Of course, this was always coming, but this week, as part of its latest earnings report, Google has confirmed that it’s launched an initial test of ads running between YouTube Shorts clips, its TikTok-esque short-form video feed.
And that’s not all – according to Google, Shorts is now averaging over 30 billion daily views. That’s a significant increase from the 5 trillion all-time Shorts views that YouTube reported back in February, which underlines the rising popularity of short-form content, and why every platform is now making it a focus.
Shorts ads will provide another monetization pathway for the option, a key consideration for YouTube, because while more people watching more Shorts content is good, overall, for the app, more time spent in Shorts also means less time spent with its other, monetizable video clips.
Google also noted this in its earnings call, saying that it was ‘experiencing a slight headwind to revenue growth’ as Shorts viewership grows as a percentage of total YouTube time.
So really, YouTube has to monetize shorts, and fast, in order to dilute its impact on overall earnings, while it also needs to establish new pathways for Shorts creators to maximize their earnings potential, and you can’t directly monetize short-form video clips with mid and pre-roll ads.
That adds a level of complexity to short video monetization, something that Vine grappled with back in the day (which eventually led to its closure), and which TikTok, Instagram, Snapchat and YouTube are also working to solve right now.
The main option that they’ve leaned on thus far is dedicated creator funding pools, from which creators can then earn an allocation of fund share based on the performance of their Shorts clips.
But that’s already proven problematic, with variable payouts and shifting incentives frustrating top creators, many of whom already earn big, reliable incomes from YouTube and Twitch, and are used to the established economics of online video streaming (which, it’s worth noting, may be changing on Twitch too).
The risk here is that if these platforms can’t establish solid revenue pathways for their top stars, then eventually, much like what happened with Vine, those top creators will gravitate towards the platforms that do offer more stable, lucrative funding arrangements.

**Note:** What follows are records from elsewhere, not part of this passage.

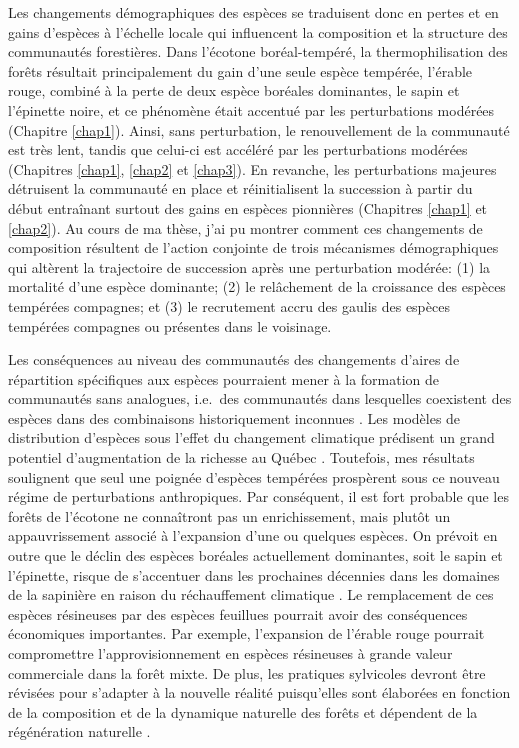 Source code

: Les changements démographiques des espèces se traduisent donc en pertes
et en gains d'espèces à l'échelle locale qui influencent la composition
et la structure des communautés forestières. Dans l'écotone
boréal-tempéré, la thermophilisation des forêts résultait principalement
du gain d'une seule espèce tempérée, l'érable rouge, combiné à la perte
de deux espèce boréales dominantes, le sapin et l'épinette noire, et ce
phénomène était accentué par les perturbations modérées (Chapitre
\ref{chap1}). Ainsi, sans perturbation, le renouvellement de la
communauté est très lent, tandis que celui-ci est accéléré par les
perturbations modérées (Chapitres \ref{chap1}, \ref{chap2} et
\ref{chap3}). En revanche, les perturbations majeures détruisent la
communauté en place et réinitialisent la succession à partir du début
entraînant surtout des gains en espèces pionnières (Chapitres
\ref{chap1} et \ref{chap2}). Au cours de ma thèse, j'ai pu montrer
comment ces changements de composition résultent de l'action conjointe
de trois mécanismes démographiques qui altèrent la trajectoire de
succession après une perturbation modérée: (1) la mortalité d'une espèce
dominante; (2) le relâchement de la croissance des espèces tempérées
compagnes; et (3) le recrutement accru des gaulis des espèces tempérées
compagnes ou présentes dans le voisinage.

Les conséquences au niveau des communautés des changements d'aires de
répartition spécifiques aux espèces pourraient mener à la formation de
communautés sans analogues, i.e.~des communautés dans lesquelles
coexistent des espèces dans des combinaisons historiquement inconnues
\citep{williams_novel_2007}. Les modèles de distribution d'espèces sous
l'effet du changement climatique prédisent un grand potentiel
d'augmentation de la richesse au Québec
\citep{berteaux_changements_2014}. Toutefois, mes résultats soulignent
que seul une poignée d'espèces tempérées prospèrent sous ce nouveau
régime de perturbations anthropiques. Par conséquent, il est fort
probable que les forêts de l'écotone ne connaîtront pas un
enrichissement, mais plutôt un appauvrissement associé à l'expansion
d'une ou quelques espèces. On prévoit en outre que le déclin des espèces
boréales actuellement dominantes, soit le sapin et l'épinette, risque de
s'accentuer dans les prochaines décennies dans les domaines de la
sapinière en raison du réchauffement climatique
\citep{dorangeville_beneficial_2018}. Le remplacement de ces espèces
résineuses par des espèces feuillues pourrait avoir des conséquences
économiques importantes. Par exemple, l'expansion de l'érable rouge
pourrait compromettre l'approvisionnement en espèces résineuses à grande
valeur commerciale dans la forêt mixte. De plus, les pratiques
sylvicoles devront être révisées pour s'adapter à la nouvelle réalité
puisqu'elles sont élaborées en fonction de la composition et de la
dynamique naturelle des forêts et dépendent de la régénération naturelle
\citep{pinna_amenagement_2009}.

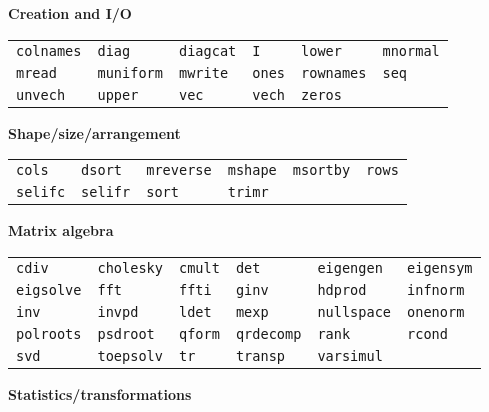 \textbf{Creation and I/O}
\hrulefill

\begin{tabular}{p{\cwid}p{\cwid}p{\cwid}p{\cwid}p{\cwid}p{\cwid}}
\texttt{colnames} &
\texttt{diag} &
\texttt{diagcat} &
\texttt{I} &
\texttt{lower} &
\texttt{mnormal} \\
\texttt{mread} &
\texttt{muniform} &
\texttt{mwrite} &
\texttt{ones} &
\texttt{rownames} &
\texttt{seq} \\
\texttt{unvech} &
\texttt{upper} &
\texttt{vec} &
\texttt{vech} &
\texttt{zeros} & \\ [4pt]
\end{tabular}

\textbf{Shape/size/arrangement}
\hrulefill

\begin{tabular}{p{\cwid}p{\cwid}p{\cwid}p{\cwid}p{\cwid}p{\cwid}}
\texttt{cols} &
\texttt{dsort} &
\texttt{mreverse} &
\texttt{mshape} &
\texttt{msortby} &
\texttt{rows} \\
\texttt{selifc} &
\texttt{selifr} &
\texttt{sort} &
\texttt{trimr} & & \\ [4pt]
\end{tabular}

\textbf{Matrix algebra}
\hrulefill

\begin{tabular}{p{\cwid}p{\cwid}p{\cwid}p{\cwid}p{\cwid}p{\cwid}}
\texttt{cdiv} &
\texttt{cholesky} &
\texttt{cmult} &
\texttt{det} &
\texttt{eigengen} &
\texttt{eigensym} \\
\texttt{eigsolve} &
\texttt{fft} &
\texttt{ffti} &
\texttt{ginv} &
\texttt{hdprod} &
\texttt{infnorm} \\
\texttt{inv} &
\texttt{invpd} &
\texttt{ldet} &
\texttt{mexp} &
\texttt{nullspace} &
\texttt{onenorm} \\
\texttt{polroots} &
\texttt{psdroot} &
\texttt{qform} &
\texttt{qrdecomp} &
\texttt{rank} &
\texttt{rcond} \\
\texttt{svd} &
\texttt{toepsolv} &
\texttt{tr} &
\texttt{transp} &
\texttt{varsimul} & \\ [4pt]
\end{tabular}

\textbf{Statistics/transformations}
\hrulefill

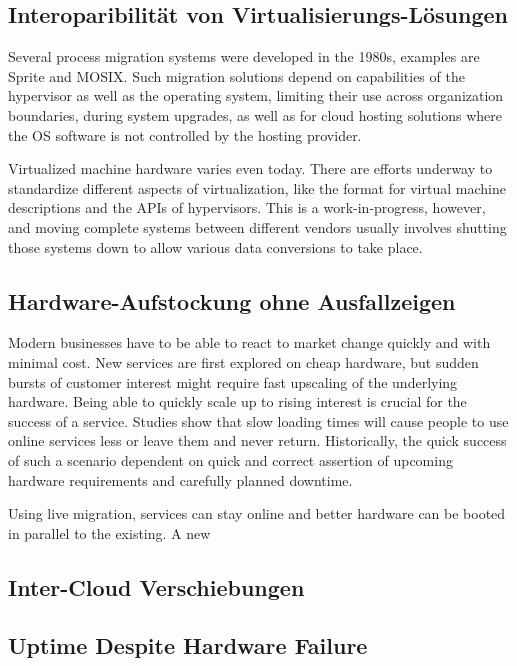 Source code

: \documentclass[draft,journal]{IEEEtran}
\begin{document}
\subsection{Interoparibilität von Virtualisierungs-Lösungen}
Several process migration systems were developed in the 1980s,
examples are Sprite and MOSIX\cite{hansen2004self}. Such migration
solutions depend on capabilities of the hypervisor as well as the
operating system, limiting their use across organization boundaries,
during system upgrades, as well as for cloud hosting solutions where
the OS software is not controlled by the hosting provider.

Virtualized machine hardware varies even today. There are efforts
underway\cite{cloudstandard} to standardize different aspects of
virtualization, like the format for virtual machine descriptions and
the APIs of hypervisors. This is a work-in-progress, however, and
moving complete systems between different vendors usually involves
shutting those systems down to allow various data conversions to take
place.

\subsection{Hardware-Aufstockung ohne Ausfallzeigen}
Modern businesses have to be able to react to market change quickly
and with minimal cost. New services are first explored on cheap
hardware\cite{tanenbaum1992modern}, but sudden bursts of customer
interest might require fast upscaling of the underlying
hardware. Being able to quickly scale up to rising interest is crucial
for the success of a service. Studies show that slow loading times
will cause people to use online services less or leave them and never
return\cite{kohavi2007online}. Historically, the quick success of such
a scenario dependent on quick and correct assertion of upcoming
hardware requirements and carefully planned downtime.

Using live migration, services can stay online and better hardware can
be booted in parallel to the existing. A new 

\subsection{Inter-Cloud Verschiebungen}
\label{sec:movclouds}
\subsection{Uptime Despite Hardware Failure}
\label{sec:hardfail}
\end{document}
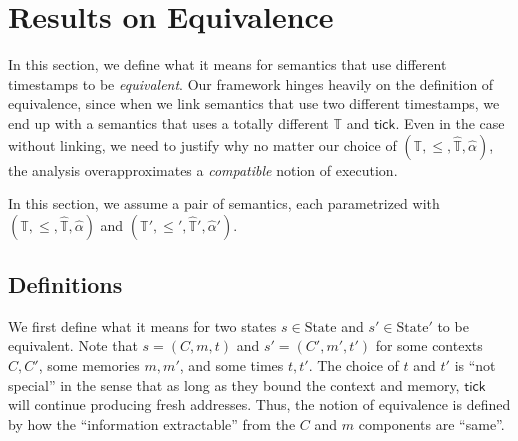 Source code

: \documentclass{article}
\theoremstyle{definition}
\newcommand*{\A}[1]{\widehat{#1}}
\newcommand*{\Time}{\mathbb{T}}
\newcommand*{\ATime}{\A{\Time}}
\newcommand*{\mem}{m}
\newcommand*{\State}{\text{State}}
\newcommand*{\tick}{\mathsf{tick}}
\begin{document}
\section{Results on Equivalence}
In this section, we define what it means for semantics that use different timestamps to be \emph{equivalent}.
Our framework hinges heavily on the definition of equivalence, since when we link semantics that use two different timestamps, we end up with a semantics that uses a totally different $\Time$ and $\tick$.
Even in the case without linking, we need to justify why no matter our choice of $(\Time,\le,\ATime,\A\alpha)$, the analysis overapproximates a \emph{compatible} notion of execution.

In this section, we assume a pair of semantics, each parametrized with $(\Time,\le,\ATime,\A\alpha)$ and $(\Time',\le',\ATime',\A\alpha')$.

\subsection{Definitions}
We first define what it means for two states $s\in\State$ and $s'\in\State'$ to be equivalent.
Note that $s=(C,\mem,t)$ and $s'=(C',\mem',t')$ for some contexts $C,C'$, some memories $\mem,\mem'$, and some times $t,t'$.
The choice of $t$ and $t'$ is ``not special'' in the sense that as long as they bound the context and memory, $\tick$ will continue producing fresh addresses.
Thus, the notion of equivalence is defined by how the ``information extractable'' from the $C$ and $\mem$ components are ``same''.
\end{document}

Which will inevitably lead them to YouTube anyway, which pays out billions every year to creators via its YouTube Partner Program.
In this sense, Shorts can act as a supplementary promotional channel for your main YouTube feed, where you can make real money – and with that as a lure, and with Shorts views rising so quickly, YouTube stands as the biggest challenge to TikTok’s ongoing dominance in the space, even if it does seem that, right now, TikTok is almost too big to fail at this stage of the game.
But it could – while Google also notes that:
“Over 40% of creators who received payment from the Shorts Fund in 2021 weren't in the YouTube Partner Program.”
That’s a huge amount of new voices that are now being paid by YouTube for their Shorts content, and if YouTube can establish a clearer pathway to getting more of them paid, more often, that will inevitably lead to them sticking with YouTube as their key platform of choice.
Ads in Shorts is another element in this, providing another revenue pathway for the option, that YouTube can then funnel back into its creator funding process, or invest in additional ways to advance its revenue share models.
No one has ‘cracked the code’ as such on the best way to pay short-form creators, but YouTube’s system is far more advanced than others. Building a more sustainable ad process is another step in this evolution.